Goal of the exercise>
Given the entries that follow, write out exactly the lines starting at the one containing "alle slide: p." and ending at the one containing "Interazione fra particelle\par", both ends included, and only those.

----------

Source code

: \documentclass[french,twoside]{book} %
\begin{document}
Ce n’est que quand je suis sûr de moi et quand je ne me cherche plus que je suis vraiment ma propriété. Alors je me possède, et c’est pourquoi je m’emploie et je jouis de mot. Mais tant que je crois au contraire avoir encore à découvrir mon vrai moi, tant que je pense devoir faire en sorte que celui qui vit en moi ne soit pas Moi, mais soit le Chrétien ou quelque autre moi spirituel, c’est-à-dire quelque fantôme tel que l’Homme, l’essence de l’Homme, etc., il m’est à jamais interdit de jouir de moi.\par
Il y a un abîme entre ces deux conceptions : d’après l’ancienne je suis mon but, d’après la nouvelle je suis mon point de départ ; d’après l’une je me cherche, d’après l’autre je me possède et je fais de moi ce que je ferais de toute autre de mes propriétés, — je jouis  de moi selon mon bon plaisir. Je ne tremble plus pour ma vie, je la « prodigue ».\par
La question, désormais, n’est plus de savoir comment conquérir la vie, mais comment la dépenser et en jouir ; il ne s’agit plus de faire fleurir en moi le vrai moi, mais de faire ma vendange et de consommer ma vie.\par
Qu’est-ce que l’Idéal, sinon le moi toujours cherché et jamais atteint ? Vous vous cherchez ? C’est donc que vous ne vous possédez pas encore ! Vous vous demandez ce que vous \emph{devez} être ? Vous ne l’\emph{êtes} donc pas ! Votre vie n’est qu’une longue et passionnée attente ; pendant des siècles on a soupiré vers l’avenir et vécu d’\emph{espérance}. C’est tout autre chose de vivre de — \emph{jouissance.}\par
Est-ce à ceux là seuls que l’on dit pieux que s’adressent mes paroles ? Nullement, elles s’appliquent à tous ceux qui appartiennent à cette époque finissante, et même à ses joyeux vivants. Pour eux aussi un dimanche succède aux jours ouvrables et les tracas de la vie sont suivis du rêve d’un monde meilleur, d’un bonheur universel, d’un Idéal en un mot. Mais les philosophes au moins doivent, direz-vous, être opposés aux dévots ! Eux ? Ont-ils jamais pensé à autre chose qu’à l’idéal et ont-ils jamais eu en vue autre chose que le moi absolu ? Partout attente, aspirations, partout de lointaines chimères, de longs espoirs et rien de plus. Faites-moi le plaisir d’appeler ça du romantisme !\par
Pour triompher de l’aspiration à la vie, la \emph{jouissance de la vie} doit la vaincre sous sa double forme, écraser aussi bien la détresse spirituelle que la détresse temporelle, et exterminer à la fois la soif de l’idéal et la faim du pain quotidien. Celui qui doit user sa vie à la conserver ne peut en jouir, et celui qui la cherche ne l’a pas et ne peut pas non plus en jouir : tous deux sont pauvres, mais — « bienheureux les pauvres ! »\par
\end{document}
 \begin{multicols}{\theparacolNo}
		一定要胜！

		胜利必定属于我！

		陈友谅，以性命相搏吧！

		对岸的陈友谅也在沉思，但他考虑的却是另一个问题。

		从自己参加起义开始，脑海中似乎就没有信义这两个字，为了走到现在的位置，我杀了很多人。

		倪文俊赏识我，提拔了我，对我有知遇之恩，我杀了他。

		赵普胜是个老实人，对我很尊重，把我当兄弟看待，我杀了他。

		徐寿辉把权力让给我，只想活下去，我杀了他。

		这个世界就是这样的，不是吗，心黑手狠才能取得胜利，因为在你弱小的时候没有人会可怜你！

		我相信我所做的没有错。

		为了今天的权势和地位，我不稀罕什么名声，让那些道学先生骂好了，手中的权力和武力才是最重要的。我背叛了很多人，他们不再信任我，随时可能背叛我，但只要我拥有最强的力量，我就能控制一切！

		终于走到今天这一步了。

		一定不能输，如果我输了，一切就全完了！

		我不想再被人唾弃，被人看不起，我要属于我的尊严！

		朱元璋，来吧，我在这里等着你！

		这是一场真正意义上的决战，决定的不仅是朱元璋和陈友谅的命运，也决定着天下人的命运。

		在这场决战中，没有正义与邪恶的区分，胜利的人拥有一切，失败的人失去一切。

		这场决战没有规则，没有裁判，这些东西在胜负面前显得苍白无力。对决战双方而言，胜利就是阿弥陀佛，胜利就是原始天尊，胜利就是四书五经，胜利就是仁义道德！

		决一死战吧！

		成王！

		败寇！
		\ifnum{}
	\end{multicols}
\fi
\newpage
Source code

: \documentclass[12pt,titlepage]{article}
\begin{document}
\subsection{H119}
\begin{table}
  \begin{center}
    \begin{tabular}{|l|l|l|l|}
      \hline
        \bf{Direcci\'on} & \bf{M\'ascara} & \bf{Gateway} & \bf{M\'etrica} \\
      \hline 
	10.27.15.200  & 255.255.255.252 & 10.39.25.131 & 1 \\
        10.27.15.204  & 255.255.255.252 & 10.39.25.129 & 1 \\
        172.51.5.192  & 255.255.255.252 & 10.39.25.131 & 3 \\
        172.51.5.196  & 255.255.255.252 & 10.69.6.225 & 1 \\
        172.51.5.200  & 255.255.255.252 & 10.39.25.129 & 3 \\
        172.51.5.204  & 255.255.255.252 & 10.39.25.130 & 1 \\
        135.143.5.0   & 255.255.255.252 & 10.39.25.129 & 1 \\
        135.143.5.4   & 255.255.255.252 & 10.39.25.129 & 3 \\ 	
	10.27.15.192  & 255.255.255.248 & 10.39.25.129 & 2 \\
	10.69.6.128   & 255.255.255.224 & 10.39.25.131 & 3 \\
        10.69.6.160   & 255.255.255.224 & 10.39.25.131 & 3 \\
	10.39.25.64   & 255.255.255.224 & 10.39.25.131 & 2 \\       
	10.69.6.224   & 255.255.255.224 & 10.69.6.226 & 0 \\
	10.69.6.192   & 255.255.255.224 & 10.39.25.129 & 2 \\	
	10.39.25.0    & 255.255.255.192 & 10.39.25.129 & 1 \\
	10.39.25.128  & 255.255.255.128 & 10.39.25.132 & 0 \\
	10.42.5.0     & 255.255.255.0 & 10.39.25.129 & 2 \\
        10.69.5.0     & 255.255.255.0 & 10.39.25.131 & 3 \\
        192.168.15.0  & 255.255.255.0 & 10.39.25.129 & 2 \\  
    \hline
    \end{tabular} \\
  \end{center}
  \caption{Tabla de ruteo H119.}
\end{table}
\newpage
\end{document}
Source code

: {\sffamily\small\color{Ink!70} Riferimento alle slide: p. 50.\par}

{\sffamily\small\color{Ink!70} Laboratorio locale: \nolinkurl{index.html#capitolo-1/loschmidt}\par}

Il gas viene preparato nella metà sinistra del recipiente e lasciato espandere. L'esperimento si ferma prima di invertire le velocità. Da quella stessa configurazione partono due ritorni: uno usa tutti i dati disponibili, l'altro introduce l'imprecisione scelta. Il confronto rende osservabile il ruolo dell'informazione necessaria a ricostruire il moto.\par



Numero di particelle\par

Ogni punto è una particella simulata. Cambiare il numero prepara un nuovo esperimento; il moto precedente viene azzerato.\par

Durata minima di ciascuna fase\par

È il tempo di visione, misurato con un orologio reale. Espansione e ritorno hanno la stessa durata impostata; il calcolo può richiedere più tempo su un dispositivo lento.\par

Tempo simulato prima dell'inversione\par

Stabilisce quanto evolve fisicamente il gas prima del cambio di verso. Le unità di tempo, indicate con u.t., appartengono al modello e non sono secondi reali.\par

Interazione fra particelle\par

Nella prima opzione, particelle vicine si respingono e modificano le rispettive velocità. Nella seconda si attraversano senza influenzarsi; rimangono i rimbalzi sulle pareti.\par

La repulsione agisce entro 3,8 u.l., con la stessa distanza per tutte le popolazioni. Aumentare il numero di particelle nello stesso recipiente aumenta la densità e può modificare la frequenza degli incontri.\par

----------

Solved exercise>
: {\sffamily\small\color{Ink!70} Riferimento alle slide: p. 50.\par}

{\sffamily\small\color{Ink!70} Laboratorio locale: \nolinkurl{index.html#capitolo-1/loschmidt}\par}

Il gas viene preparato nella metà sinistra del recipiente e lasciato espandere. L'esperimento si ferma prima di invertire le velocità. Da quella stessa configurazione partono due ritorni: uno usa tutti i dati disponibili, l'altro introduce l'imprecisione scelta. Il confronto rende osservabile il ruolo dell'informazione necessaria a ricostruire il moto.\par



Numero di particelle\par

Ogni punto è una particella simulata. Cambiare il numero prepara un nuovo esperimento; il moto precedente viene azzerato.\par

Durata minima di ciascuna fase\par

È il tempo di visione, misurato con un orologio reale. Espansione e ritorno hanno la stessa durata impostata; il calcolo può richiedere più tempo su un dispositivo lento.\par

Tempo simulato prima dell'inversione\par

Stabilisce quanto evolve fisicamente il gas prima del cambio di verso. Le unità di tempo, indicate con u.t., appartengono al modello e non sono secondi reali.\par

Interazione fra particelle\par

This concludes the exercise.